_Exercise goal_
Extract the lines from the first line of the records below through the line containing "acceso al sistema|", inclusive, and reproduce them exactly as written.

++++++++

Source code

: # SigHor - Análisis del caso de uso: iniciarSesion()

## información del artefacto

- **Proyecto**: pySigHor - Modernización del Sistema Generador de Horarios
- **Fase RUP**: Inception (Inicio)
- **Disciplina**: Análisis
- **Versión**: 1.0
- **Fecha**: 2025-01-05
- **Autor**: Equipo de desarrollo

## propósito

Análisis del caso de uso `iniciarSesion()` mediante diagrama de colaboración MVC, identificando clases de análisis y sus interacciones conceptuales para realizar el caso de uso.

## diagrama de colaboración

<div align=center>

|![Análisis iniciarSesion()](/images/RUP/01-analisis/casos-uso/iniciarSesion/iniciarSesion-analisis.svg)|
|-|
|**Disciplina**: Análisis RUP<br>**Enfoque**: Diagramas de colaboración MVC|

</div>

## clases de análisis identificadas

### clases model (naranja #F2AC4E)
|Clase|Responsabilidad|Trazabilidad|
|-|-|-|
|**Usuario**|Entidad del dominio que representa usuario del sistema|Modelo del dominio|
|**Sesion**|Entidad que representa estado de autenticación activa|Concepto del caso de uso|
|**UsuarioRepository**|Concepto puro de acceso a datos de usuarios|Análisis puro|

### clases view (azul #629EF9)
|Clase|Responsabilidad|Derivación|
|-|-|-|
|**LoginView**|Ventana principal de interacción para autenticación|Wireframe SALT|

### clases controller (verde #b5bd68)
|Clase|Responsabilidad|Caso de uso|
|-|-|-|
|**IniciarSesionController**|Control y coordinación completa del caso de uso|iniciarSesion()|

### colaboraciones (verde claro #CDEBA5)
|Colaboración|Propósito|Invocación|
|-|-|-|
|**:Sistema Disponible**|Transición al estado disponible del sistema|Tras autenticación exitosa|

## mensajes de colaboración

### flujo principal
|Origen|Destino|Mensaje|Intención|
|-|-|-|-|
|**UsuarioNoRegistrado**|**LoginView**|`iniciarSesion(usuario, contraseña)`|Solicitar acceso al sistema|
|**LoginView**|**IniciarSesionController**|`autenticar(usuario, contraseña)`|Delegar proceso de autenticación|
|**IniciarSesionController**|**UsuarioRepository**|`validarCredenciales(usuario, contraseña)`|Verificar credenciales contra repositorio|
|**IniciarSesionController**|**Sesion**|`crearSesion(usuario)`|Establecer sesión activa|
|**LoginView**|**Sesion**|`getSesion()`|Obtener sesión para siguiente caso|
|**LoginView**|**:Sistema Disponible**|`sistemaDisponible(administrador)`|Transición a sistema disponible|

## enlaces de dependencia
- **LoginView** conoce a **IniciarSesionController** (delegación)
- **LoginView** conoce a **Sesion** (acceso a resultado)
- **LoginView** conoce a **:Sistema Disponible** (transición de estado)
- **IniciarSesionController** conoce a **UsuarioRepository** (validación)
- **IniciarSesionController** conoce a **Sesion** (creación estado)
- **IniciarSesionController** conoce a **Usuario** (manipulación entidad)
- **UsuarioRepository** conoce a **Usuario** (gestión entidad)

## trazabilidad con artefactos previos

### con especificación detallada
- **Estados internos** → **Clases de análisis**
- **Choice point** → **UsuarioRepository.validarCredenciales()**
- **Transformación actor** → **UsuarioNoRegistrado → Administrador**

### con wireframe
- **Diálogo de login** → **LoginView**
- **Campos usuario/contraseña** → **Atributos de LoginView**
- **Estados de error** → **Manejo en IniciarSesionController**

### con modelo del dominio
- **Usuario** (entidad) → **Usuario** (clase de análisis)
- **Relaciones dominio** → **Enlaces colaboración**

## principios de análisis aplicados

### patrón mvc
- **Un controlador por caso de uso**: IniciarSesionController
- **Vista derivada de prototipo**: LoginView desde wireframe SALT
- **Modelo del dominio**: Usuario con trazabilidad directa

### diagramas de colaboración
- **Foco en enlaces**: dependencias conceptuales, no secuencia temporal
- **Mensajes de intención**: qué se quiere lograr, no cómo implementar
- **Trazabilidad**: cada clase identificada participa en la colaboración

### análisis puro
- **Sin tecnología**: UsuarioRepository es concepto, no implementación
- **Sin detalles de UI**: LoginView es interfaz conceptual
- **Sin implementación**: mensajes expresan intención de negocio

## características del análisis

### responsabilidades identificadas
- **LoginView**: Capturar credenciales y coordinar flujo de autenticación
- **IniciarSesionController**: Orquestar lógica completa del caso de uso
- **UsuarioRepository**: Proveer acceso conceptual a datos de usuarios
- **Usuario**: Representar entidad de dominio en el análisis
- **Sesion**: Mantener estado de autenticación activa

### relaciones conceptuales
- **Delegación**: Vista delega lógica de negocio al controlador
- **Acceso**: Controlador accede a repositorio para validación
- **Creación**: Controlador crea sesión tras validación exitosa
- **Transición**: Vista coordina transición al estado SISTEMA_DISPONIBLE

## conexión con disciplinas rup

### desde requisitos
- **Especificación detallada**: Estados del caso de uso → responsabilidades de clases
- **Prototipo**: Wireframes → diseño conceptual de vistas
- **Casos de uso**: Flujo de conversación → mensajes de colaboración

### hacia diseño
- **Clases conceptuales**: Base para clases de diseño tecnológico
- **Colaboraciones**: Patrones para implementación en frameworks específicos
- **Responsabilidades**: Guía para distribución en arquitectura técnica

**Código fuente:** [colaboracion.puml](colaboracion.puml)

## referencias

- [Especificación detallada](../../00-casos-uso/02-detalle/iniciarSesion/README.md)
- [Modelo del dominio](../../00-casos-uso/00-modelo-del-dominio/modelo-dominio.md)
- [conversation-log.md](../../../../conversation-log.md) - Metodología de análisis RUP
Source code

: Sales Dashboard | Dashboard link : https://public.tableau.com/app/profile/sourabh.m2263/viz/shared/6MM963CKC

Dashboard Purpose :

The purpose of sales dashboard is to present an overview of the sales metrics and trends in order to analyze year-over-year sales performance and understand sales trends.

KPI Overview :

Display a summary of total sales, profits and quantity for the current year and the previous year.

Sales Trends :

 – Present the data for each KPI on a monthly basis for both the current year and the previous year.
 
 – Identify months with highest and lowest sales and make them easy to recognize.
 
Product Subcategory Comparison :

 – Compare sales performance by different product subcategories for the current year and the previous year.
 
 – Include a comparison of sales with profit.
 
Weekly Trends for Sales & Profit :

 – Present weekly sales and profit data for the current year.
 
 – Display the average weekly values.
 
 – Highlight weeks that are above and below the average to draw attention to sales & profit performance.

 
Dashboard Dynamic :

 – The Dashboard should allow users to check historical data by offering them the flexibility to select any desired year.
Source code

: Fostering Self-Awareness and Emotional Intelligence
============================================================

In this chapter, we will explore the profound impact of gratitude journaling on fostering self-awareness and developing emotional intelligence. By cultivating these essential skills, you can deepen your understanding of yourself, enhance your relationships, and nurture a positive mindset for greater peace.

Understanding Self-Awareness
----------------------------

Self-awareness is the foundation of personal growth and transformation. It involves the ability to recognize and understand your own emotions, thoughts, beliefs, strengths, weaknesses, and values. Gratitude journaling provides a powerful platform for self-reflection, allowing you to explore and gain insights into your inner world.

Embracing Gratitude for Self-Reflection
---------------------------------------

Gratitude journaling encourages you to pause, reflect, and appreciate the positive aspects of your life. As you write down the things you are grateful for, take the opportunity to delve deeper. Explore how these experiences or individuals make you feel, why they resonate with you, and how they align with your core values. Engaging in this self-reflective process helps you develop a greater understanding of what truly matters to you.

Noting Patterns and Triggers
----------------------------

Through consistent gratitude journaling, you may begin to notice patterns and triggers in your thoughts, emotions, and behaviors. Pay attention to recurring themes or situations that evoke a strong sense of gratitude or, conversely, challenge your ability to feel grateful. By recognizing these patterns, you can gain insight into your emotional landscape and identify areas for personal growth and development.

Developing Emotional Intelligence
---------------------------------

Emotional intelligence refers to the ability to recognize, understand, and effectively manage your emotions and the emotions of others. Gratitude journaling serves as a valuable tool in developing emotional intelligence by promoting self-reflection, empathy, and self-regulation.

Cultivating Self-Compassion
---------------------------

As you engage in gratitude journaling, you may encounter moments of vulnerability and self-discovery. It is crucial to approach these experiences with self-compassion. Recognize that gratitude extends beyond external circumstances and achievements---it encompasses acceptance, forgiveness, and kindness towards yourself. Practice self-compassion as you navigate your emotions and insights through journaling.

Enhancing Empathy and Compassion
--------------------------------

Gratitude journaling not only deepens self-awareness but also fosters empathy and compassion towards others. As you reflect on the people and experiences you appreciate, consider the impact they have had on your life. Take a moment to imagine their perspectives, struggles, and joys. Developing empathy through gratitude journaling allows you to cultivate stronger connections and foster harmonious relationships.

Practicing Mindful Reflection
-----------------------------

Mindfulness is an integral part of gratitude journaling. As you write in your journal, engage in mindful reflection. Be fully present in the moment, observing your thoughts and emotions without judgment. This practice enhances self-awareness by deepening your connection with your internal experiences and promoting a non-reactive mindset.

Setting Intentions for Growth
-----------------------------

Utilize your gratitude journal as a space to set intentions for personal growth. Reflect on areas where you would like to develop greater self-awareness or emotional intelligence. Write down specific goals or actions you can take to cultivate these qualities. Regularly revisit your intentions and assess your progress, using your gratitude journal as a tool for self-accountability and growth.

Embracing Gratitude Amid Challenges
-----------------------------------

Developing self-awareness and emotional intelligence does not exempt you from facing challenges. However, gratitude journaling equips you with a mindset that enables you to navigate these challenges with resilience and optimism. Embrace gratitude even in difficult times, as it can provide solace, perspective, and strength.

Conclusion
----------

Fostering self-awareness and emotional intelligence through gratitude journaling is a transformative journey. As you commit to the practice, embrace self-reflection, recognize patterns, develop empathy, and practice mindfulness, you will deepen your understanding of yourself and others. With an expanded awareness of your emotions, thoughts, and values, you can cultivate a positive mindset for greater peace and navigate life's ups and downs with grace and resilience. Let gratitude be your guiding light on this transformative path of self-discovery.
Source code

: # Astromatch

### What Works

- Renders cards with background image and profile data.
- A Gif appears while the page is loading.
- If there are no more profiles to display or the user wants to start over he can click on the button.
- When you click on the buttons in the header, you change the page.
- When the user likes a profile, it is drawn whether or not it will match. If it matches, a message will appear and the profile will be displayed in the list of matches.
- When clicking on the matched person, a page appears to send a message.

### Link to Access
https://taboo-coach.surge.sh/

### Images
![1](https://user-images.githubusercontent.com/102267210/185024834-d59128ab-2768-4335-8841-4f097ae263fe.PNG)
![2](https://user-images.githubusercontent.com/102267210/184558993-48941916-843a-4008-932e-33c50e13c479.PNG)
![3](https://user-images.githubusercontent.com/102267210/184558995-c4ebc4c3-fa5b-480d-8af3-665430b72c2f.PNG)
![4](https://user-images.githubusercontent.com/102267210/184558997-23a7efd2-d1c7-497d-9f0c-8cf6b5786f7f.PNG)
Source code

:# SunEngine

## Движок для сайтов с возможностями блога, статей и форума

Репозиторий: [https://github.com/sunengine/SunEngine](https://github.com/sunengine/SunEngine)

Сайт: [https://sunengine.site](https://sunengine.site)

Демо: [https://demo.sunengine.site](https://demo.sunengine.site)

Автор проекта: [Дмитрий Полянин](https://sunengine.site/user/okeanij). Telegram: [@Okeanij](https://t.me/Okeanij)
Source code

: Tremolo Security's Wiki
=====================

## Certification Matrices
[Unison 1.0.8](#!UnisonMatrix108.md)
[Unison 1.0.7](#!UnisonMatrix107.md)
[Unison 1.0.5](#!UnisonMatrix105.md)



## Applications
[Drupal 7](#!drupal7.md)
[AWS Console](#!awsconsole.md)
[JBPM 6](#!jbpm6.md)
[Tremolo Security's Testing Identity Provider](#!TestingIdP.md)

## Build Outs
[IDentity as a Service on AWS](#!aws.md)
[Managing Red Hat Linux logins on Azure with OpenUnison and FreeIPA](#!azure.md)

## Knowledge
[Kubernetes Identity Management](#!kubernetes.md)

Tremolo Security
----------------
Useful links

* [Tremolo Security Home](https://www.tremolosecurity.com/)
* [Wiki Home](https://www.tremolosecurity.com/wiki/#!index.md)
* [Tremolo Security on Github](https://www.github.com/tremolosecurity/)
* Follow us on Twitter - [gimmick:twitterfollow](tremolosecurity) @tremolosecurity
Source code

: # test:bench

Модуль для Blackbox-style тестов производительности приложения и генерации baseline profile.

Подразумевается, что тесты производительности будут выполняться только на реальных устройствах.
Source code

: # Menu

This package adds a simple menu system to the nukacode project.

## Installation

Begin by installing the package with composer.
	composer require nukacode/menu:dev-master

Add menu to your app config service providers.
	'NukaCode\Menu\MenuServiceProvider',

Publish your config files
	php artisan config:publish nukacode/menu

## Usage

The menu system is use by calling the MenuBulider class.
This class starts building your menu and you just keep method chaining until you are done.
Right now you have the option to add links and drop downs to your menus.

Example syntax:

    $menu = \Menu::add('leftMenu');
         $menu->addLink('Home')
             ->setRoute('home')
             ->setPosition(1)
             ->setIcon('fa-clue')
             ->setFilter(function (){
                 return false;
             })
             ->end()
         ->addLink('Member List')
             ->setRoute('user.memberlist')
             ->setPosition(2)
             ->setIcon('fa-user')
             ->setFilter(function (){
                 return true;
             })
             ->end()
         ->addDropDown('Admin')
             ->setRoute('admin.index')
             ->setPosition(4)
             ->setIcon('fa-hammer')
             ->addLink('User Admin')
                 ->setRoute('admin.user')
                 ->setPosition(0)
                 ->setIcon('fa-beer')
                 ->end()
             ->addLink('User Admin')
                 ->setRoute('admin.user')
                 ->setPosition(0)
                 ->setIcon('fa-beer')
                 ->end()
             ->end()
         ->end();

++++++++

_Solution_
Source code

: # SigHor - Análisis del caso de uso: iniciarSesion()

## información del artefacto

- **Proyecto**: pySigHor - Modernización del Sistema Generador de Horarios
- **Fase RUP**: Inception (Inicio)
- **Disciplina**: Análisis
- **Versión**: 1.0
- **Fecha**: 2025-01-05
- **Autor**: Equipo de desarrollo

## propósito

Análisis del caso de uso `iniciarSesion()` mediante diagrama de colaboración MVC, identificando clases de análisis y sus interacciones conceptuales para realizar el caso de uso.

## diagrama de colaboración

<div align=center>

|![Análisis iniciarSesion()](/images/RUP/01-analisis/casos-uso/iniciarSesion/iniciarSesion-analisis.svg)|
|-|
|**Disciplina**: Análisis RUP<br>**Enfoque**: Diagramas de colaboración MVC|

</div>

## clases de análisis identificadas

### clases model (naranja #F2AC4E)
|Clase|Responsabilidad|Trazabilidad|
|-|-|-|
|**Usuario**|Entidad del dominio que representa usuario del sistema|Modelo del dominio|
|**Sesion**|Entidad que representa estado de autenticación activa|Concepto del caso de uso|
|**UsuarioRepository**|Concepto puro de acceso a datos de usuarios|Análisis puro|

### clases view (azul #629EF9)
|Clase|Responsabilidad|Derivación|
|-|-|-|
|**LoginView**|Ventana principal de interacción para autenticación|Wireframe SALT|

### clases controller (verde #b5bd68)
|Clase|Responsabilidad|Caso de uso|
|-|-|-|
|**IniciarSesionController**|Control y coordinación completa del caso de uso|iniciarSesion()|

### colaboraciones (verde claro #CDEBA5)
|Colaboración|Propósito|Invocación|
|-|-|-|
|**:Sistema Disponible**|Transición al estado disponible del sistema|Tras autenticación exitosa|

## mensajes de colaboración

### flujo principal
|Origen|Destino|Mensaje|Intención|
|-|-|-|-|
|**UsuarioNoRegistrado**|**LoginView**|`iniciarSesion(usuario, contraseña)`|Solicitar acceso al sistema|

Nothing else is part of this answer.